Stanza-linking does the job taken on by the refrain in later poetry (that is, having whole or part of the last line the same in each stanza).  Something (whether stanza-linking or refrain) must keep one stanza in explicit relation to the next (or, in the case of the refrain, relate the individual stanza to the whole).  Stanza-linking preemptively reacts against the possible separation which might occur when the set of rhymes in one stanza gives way to another.  Without stanza-linking or a refrain, nothing (beyond repeated structure) links the two, and they could fly apart.  It’s as if these poets feel that a poem needs gravitational force to keep it from subdividing.  If rhymes change, there needs to be something which repeats and joins.

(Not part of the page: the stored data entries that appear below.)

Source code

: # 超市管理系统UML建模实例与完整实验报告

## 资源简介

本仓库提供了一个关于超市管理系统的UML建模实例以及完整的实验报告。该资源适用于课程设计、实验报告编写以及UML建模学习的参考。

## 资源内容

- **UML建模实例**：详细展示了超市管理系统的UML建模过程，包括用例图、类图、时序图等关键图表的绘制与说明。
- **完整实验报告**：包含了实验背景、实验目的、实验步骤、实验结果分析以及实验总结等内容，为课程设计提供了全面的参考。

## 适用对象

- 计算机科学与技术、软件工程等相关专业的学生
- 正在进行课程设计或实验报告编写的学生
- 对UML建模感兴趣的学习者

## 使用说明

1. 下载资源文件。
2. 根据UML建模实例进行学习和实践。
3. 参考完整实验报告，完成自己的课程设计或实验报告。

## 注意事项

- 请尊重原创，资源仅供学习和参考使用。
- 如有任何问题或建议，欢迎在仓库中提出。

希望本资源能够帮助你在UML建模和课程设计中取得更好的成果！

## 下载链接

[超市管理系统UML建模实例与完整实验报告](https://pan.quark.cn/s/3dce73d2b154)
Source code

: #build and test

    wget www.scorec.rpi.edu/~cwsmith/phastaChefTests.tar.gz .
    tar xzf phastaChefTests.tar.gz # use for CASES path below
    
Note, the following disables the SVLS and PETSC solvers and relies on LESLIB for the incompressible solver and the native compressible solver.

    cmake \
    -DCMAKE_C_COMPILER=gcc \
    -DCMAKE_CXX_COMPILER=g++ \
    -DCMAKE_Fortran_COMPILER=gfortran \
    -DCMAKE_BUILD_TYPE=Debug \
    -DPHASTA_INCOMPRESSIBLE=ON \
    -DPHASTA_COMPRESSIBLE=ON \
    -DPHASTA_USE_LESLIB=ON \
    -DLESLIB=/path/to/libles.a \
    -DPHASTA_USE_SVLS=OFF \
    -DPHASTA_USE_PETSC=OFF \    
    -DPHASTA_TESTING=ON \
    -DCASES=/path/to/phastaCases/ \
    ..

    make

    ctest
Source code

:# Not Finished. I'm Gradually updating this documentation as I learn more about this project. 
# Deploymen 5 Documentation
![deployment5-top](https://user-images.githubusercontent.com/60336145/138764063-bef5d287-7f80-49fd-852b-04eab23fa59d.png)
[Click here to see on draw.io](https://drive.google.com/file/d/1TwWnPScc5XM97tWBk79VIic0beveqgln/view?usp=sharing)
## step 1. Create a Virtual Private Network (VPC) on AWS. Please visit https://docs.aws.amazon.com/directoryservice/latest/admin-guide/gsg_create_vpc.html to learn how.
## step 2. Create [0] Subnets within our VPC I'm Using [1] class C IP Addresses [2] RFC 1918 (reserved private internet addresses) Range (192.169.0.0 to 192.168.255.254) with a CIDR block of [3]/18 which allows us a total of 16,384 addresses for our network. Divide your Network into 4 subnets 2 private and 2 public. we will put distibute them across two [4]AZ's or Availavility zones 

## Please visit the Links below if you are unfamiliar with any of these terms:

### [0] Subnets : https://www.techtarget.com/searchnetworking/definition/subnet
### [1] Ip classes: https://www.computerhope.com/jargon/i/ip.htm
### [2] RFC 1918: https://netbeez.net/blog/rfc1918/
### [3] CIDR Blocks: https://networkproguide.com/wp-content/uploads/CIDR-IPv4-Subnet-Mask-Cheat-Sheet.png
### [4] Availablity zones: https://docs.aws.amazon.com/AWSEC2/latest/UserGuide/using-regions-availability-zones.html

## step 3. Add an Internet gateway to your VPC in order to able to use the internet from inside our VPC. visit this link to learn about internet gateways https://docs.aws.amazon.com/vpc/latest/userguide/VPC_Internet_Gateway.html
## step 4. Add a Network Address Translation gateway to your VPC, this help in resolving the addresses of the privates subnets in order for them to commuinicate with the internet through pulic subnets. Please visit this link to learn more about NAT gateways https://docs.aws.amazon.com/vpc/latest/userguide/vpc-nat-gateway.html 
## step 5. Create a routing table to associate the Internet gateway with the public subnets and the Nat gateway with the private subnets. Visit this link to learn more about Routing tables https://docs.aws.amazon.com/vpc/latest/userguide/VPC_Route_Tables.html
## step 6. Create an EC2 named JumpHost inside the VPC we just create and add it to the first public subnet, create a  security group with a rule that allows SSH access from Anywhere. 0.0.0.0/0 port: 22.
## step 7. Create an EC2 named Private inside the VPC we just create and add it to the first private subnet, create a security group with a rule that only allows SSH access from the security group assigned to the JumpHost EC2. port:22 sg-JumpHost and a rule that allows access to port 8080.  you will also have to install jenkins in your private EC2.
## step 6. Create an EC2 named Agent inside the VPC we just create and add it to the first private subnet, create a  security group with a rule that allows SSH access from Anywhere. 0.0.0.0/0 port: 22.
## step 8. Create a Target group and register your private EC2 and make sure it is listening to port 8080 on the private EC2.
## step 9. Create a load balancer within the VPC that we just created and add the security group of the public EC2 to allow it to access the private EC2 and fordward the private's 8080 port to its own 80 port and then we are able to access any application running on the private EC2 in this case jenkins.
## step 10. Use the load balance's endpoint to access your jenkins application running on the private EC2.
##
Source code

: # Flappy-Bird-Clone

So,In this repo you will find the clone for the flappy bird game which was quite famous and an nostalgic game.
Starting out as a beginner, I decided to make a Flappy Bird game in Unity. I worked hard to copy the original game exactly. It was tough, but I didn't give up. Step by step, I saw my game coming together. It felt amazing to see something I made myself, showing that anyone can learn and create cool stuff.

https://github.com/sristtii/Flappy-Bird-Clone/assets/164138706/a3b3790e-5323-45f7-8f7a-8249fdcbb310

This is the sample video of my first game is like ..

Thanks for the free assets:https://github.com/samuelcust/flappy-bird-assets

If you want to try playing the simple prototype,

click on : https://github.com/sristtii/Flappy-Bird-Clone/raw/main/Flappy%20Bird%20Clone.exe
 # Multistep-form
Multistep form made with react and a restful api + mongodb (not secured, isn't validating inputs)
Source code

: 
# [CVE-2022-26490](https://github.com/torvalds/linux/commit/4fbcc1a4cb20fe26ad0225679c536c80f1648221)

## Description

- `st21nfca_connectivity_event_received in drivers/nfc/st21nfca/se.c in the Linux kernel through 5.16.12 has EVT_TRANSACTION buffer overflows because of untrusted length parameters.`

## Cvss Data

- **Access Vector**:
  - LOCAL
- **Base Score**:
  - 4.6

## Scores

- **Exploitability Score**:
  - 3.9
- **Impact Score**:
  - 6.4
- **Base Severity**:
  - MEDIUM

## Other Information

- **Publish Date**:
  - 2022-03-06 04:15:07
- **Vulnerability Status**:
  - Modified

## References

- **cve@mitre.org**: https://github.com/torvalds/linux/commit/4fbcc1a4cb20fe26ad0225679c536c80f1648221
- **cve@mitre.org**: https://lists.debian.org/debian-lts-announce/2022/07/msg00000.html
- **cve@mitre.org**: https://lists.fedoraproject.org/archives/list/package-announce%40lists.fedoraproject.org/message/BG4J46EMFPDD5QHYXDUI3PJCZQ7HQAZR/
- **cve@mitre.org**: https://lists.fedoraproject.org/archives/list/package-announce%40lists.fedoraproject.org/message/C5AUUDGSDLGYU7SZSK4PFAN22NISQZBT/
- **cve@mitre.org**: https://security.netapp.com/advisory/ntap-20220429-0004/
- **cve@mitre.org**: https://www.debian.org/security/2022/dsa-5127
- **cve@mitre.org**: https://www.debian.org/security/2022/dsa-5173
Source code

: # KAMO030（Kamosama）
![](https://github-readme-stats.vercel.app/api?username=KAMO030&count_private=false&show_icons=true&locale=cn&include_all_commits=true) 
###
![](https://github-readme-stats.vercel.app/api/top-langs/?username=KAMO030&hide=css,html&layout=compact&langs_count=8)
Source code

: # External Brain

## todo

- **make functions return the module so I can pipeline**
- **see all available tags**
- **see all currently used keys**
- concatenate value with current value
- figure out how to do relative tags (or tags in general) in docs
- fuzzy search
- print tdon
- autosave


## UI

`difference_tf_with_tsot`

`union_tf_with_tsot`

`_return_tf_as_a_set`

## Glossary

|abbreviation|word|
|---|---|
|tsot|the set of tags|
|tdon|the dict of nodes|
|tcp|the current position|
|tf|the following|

All this brings us to Pearl, that most notable example of concatenation.  ‘The poem joins its stanzas together by concatenation like beads in a necklace or links on a chain’, an observation I’ve trotted out when teaching a fair number of times, very pleased with my connection of content and form.  Except that it doesn’t do that, not exactly.  It does use stanza-linking, but in groups of five (or, in one case, six), which is not quite the same.  Instead of each stanza being a link in the chain, the stanza-linking repetion, in combination with the repeated C-rhymes which it necessitates (ababababbcbC), holds five stanzas together, creating an inertia which resists the usual impulse to move on.

Because the link words don’t move on but repeat for five stanzas, in Pearl stanza-linking is simultaneously a refrain, five stanzas whose last lines are either the same, or who share a number of repeated words, or merely share the final rhyme word.  The poem finds a way to unite the earlier fashion for stanza-linking and the later trend for refrain poems.

So stanza-linking in Pearl produces not so much individual stanza-beads, but twenty ‘lyrics’ which work to keep the reader’s mind in one place until the poem moves on to its next group.  When the refrain is just a word or a phrase, often in passages of description or debate or argument, the effect is pretty muted – we concentrate more on the developing narrative.  When the refrain repeats one word but changes another, we pay more attention to the progression of ideas around one key image: ‘joyles jueler’, ‘gentyl jueler’, ‘joyfol jueler’.  In some sections, the whole last line is repeated, creating an isolable refrained lyric.  The dreamer and maiden share a ‘lyric’ with the refrain ‘grounde of alle my blysse’, while the maiden has a ‘lyric’ of praise and illumination at the centre of the poem, with the refrain ‘For the grace of God is gret innoghe.’

Rethinking the concatenation in Pearl (and working out what I’m sure many readers have realised already) takes me back to the question of what to call these twenty groups of stanzas.  They are usually called passus in Latin, equivalent to the Middle English pas, a step, a section, a passage (both a movement and a division on the page).  This term is used for the divisions of Langland’s Piers Plowman, and possibly (I’m still working on this!) for alliterative narrative.  But I am not quite so sure that the Pearl-poet would have given the subdivisions of Pearl that name.  What they are, if nameless, is an ingenious combination of stanza-linking and refrain, creating lyric equipoise in narrative.